## EXERCISE BRIEF
Pull out every line in the data that has the string "human" in it.

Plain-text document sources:
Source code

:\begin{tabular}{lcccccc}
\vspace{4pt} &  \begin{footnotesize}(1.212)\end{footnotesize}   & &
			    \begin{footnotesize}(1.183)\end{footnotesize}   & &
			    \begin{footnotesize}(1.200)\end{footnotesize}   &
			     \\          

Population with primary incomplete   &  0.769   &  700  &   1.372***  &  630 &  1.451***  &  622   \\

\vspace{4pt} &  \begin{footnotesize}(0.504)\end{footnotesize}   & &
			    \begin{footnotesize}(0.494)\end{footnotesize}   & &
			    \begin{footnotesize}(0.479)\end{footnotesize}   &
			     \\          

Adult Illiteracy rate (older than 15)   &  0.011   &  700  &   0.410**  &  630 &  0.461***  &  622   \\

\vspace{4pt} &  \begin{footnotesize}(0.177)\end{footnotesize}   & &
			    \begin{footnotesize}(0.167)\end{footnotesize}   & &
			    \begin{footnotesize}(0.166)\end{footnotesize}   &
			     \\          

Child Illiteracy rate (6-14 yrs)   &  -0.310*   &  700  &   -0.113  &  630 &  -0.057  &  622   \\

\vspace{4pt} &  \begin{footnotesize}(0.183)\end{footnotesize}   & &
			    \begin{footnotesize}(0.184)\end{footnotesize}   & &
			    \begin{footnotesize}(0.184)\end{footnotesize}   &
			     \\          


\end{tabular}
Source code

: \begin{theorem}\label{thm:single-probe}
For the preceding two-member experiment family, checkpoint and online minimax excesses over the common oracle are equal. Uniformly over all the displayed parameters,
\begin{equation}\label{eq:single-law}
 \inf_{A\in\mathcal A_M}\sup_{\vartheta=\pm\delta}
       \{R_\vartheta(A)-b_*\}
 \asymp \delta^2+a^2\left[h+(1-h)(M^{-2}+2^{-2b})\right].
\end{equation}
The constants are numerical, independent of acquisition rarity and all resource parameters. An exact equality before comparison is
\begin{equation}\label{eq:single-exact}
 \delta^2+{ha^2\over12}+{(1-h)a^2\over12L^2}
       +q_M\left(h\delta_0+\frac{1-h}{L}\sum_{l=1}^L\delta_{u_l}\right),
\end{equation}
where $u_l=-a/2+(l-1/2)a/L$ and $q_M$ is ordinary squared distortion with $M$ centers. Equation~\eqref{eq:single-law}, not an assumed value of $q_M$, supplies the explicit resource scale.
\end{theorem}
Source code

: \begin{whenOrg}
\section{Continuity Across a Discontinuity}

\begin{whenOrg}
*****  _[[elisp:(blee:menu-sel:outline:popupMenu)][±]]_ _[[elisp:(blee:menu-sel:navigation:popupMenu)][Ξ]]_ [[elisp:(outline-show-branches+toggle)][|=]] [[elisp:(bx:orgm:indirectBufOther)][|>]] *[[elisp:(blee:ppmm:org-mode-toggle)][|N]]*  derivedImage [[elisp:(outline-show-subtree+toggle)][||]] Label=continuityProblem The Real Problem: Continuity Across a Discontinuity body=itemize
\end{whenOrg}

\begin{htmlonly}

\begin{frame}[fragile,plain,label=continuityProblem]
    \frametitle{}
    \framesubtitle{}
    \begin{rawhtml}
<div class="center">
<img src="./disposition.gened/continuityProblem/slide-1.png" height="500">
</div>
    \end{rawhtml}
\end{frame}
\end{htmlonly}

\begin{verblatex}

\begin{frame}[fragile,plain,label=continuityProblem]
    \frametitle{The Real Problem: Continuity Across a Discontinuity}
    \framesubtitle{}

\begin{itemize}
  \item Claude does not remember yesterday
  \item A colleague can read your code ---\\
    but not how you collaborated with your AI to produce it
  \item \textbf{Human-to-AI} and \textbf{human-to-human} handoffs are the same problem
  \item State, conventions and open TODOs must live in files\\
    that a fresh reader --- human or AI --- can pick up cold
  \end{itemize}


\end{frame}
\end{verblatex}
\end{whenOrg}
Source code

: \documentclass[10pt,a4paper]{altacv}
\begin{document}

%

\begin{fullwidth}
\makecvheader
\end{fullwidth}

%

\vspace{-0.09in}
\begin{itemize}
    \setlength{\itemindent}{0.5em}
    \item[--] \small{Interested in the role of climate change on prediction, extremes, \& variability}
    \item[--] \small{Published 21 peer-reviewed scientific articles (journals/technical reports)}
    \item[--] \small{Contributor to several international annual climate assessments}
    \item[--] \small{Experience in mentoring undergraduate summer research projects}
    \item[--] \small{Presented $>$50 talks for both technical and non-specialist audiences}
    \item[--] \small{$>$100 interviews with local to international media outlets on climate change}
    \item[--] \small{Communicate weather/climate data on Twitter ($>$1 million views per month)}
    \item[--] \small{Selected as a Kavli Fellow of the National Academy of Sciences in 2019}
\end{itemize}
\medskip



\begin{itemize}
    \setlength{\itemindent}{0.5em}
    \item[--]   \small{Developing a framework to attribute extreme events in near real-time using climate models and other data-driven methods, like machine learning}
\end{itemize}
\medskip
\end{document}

---

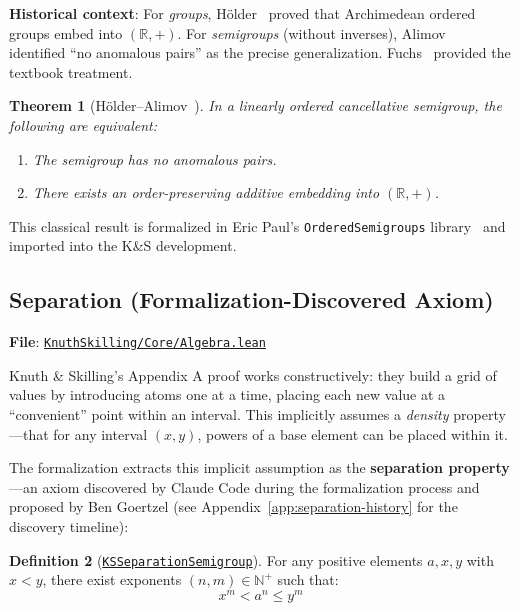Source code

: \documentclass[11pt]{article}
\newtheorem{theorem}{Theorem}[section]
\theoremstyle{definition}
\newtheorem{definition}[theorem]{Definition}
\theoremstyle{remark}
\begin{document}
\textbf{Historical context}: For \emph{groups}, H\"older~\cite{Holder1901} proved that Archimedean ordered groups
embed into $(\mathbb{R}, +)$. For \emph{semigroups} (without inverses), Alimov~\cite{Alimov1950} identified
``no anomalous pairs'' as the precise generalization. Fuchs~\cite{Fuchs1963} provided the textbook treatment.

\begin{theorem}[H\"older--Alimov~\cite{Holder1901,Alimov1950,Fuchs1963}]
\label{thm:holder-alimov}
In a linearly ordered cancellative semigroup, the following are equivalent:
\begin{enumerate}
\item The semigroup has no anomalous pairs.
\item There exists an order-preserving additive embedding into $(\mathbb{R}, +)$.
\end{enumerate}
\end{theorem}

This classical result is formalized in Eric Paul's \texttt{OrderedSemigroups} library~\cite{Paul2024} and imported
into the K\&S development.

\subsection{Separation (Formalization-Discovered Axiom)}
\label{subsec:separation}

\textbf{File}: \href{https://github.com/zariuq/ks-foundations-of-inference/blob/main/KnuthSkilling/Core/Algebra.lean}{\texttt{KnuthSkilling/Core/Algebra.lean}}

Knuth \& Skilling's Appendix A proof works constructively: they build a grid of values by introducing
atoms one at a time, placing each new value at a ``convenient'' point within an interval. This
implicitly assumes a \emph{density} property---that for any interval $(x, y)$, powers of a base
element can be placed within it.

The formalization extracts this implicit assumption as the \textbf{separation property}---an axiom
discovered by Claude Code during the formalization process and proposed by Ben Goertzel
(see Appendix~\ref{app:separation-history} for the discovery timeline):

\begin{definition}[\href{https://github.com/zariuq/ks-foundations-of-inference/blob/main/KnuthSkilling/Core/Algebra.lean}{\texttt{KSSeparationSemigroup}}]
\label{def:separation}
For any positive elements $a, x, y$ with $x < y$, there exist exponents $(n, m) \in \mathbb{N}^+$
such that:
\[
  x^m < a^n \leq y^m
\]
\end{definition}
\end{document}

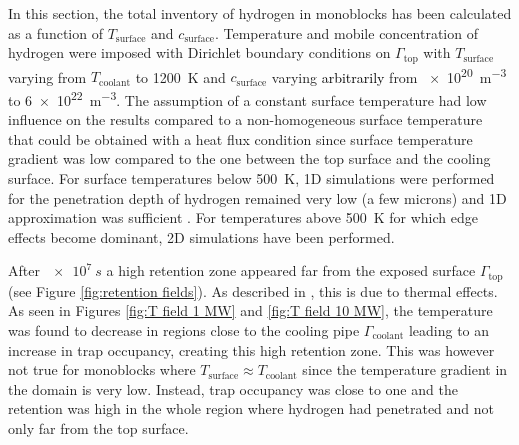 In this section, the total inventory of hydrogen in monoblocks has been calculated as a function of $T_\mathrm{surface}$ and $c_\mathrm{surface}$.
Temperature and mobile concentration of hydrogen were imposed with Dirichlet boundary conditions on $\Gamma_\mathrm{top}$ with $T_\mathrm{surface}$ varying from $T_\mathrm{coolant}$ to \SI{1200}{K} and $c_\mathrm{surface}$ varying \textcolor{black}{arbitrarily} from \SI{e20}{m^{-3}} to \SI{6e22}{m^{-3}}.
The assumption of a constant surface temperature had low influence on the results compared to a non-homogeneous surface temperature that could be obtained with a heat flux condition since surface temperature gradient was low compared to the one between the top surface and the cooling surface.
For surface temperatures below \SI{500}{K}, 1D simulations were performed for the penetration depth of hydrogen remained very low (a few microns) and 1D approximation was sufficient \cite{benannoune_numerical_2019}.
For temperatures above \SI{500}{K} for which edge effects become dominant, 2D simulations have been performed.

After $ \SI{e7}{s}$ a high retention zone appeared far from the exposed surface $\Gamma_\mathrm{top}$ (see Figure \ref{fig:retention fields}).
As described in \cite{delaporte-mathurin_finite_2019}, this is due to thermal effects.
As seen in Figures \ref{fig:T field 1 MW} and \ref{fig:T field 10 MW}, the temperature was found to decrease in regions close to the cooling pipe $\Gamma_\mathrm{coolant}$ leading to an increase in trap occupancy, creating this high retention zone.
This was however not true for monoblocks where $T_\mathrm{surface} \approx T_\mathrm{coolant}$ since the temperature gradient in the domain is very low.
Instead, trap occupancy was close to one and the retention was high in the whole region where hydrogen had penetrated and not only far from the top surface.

## ANSWER TO THE EXERCISE
  \item \textbf{Human-to-AI} and \textbf{human-to-human} handoffs are the same problem
    that a fresh reader --- human or AI --- can pick up cold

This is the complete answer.